Beforehand, it is necessary to define what makes an observation valid regarding your study, your research question, your purpose and/or the planned statistical analysis. For instance, the valid definition can follow one or more of the following rules:

  • Presence of a value for the start or end timestamps variable. In other words, a beginning and end time were recorded for this ESM survey. The assumption is that if the participant has started or ended the beeps, then the questions have been answered. Nonetheless, consider that it can be misleading. Missing values in the items are sometimes inconsistent with the start or the end time due to server issues, the way the application you used works, or if you allowed the participants to skip questions.
  • A minimal number of items have been fulfilled: especially if participants were allowed to answer only a part of the survey.
  • Specific variables should have non-missing values (e.g., all the variables of interest, at least the two first variables).
  • A variable should have a specific value (e.g., participant informed having experienced an argument with his/her partner).

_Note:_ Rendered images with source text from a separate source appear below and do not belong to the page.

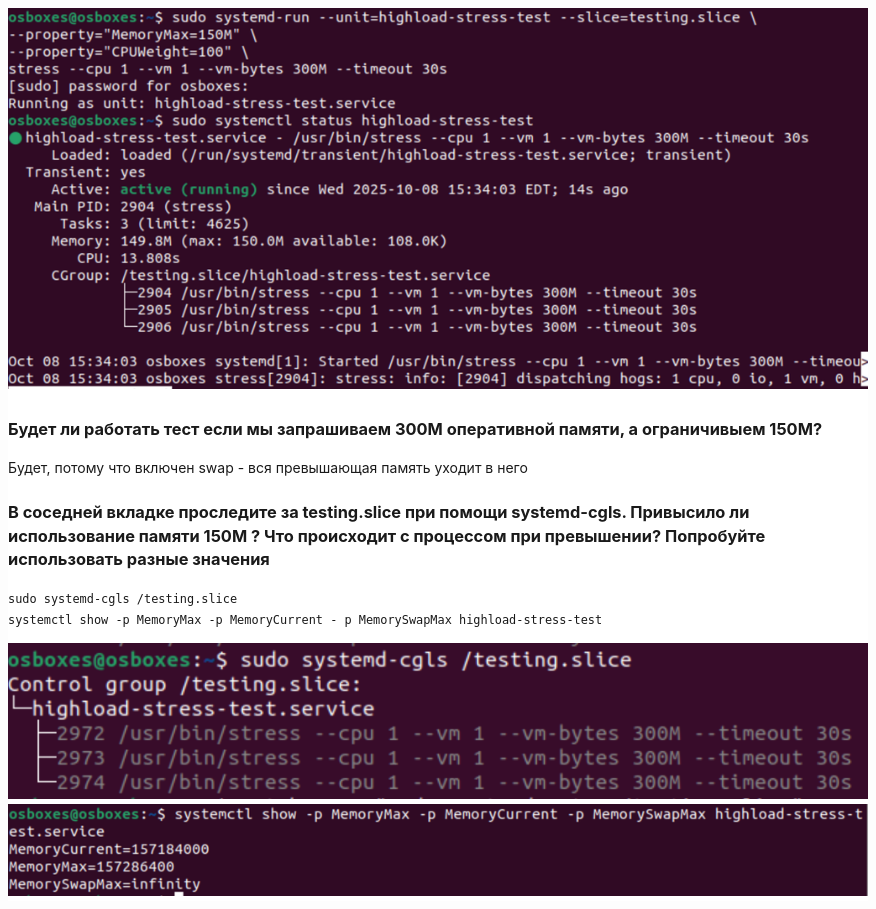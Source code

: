 ![4_2.png](images/4_2.png)

### Будет ли работать тест если мы запрашиваем 300М оперативной памяти, а ограничивыем 150М?

Будет, потому что включен swap - вся превышающая память уходит в него

### В соседней вкладке проследите за testing.slice при помощи systemd-cgls. Привысило ли использование памяти 150М ? Что происходит с процессом при превышении? Попробуйте использовать разные значения

```shell
sudo systemd-cgls /testing.slice
systemctl show -p MemoryMax -p MemoryCurrent - p MemorySwapMax highload-stress-test
```

![4_3.png](images/4_3.png)
![4_3_2.png](images/4_3_2.png)
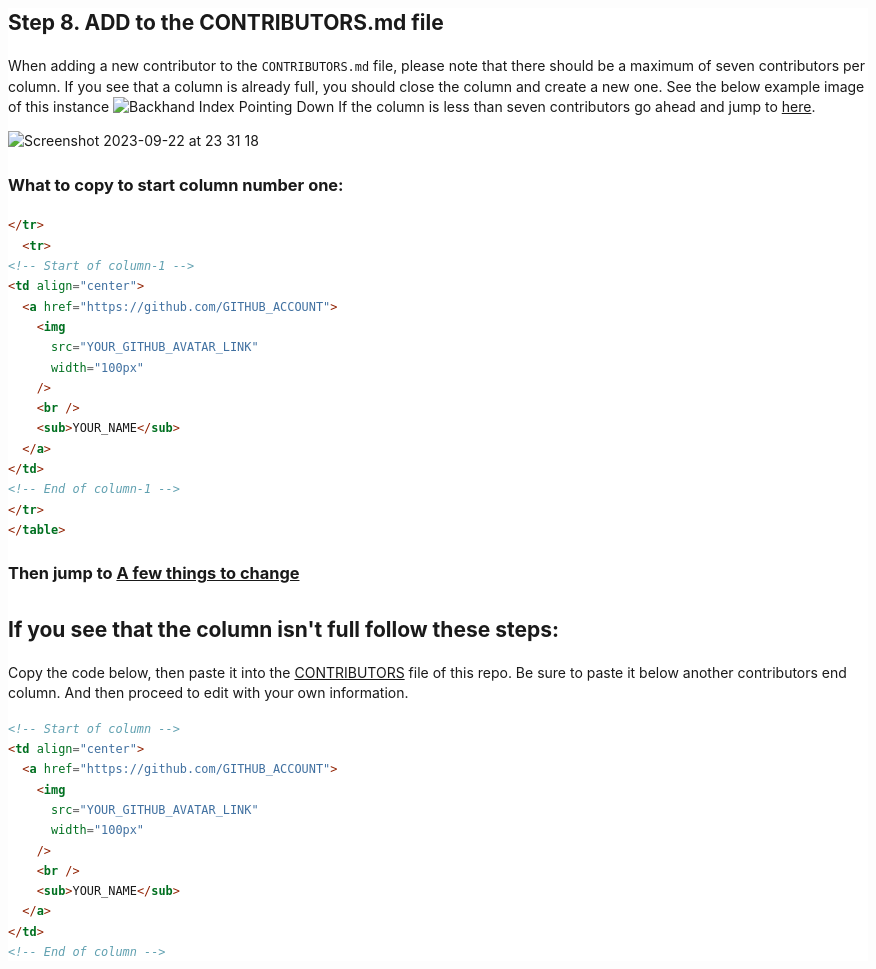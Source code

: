 ## Step 8. ADD to the CONTRIBUTORS.md file

When adding a new contributor to the `CONTRIBUTORS.md` file, please note that there should be a maximum of seven contributors per column. If you see that a column is already full, you should close the column and create a new one. See the below example image of this instance <img src="https://raw.githubusercontent.com/Tarikul-Islam-Anik/Animated-Fluent-Emojis/master/Emojis/Hand%20gestures/Backhand%20Index%20Pointing%20Down.png" alt="Backhand Index Pointing Down" width="25" height="25" />  If the column is less than seven contributors go ahead and jump to [here](#If_it_is_less_than_seven_contributors).

<img width="415" alt="Screenshot 2023-09-22 at 23 31 18" src="https://github.com/Nawarajkarki/BeforeIDieAchievements/assets/120526253/05a0f723-12d3-40c6-82c7-11b28acfcede">

### What to copy to start column number one:

```html
</tr>
  <tr>
<!-- Start of column-1 -->
<td align="center">
  <a href="https://github.com/GITHUB_ACCOUNT">
    <img
      src="YOUR_GITHUB_AVATAR_LINK"
      width="100px"
    />
    <br />
    <sub>YOUR_NAME</sub>
  </a>
</td>
<!-- End of column-1 -->
</tr>
</table>
```
### Then jump to [A few things to change](#step8_thing_to_change)

## <a id="If_it_is_less_than_seven_contributors"></a> If you see that the column isn't full follow these steps:

Copy the code below, then paste it into the <a href="https://github.com/BeforeIDieCode/BeforeIDieAchievements/blob/main/CONTRIBUTORS.md">CONTRIBUTORS</a> file of this repo. Be sure to paste it below another contributors end column. And then proceed to edit with your own information.

```html
<!-- Start of column -->
<td align="center">
  <a href="https://github.com/GITHUB_ACCOUNT">
    <img
      src="YOUR_GITHUB_AVATAR_LINK"
      width="100px"
    />
    <br />
    <sub>YOUR_NAME</sub>
  </a>
</td>
<!-- End of column -->
```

In addition, datasets may contain groups of participants that did not follow the exact same ESM study procedure. In consequence, the definition of validity may need to be adapted to the different groups. Note that you have to determine if the compliance scores will be coherent with this definition or not.

Presence of value in timestamps

An observation is set as valid if the participant has ended (started) the survey, which can be often seen in the end timestamps variable. Hence, for each observation, we test if the observation has a missing value in the timestamps variable. This will return TRUE and FALSE values. Then, we transform the values to numerical ones as follows: TRUE -> 1 and FALSE -> 0.

data$valid = as.numeric(!is.na(data$end))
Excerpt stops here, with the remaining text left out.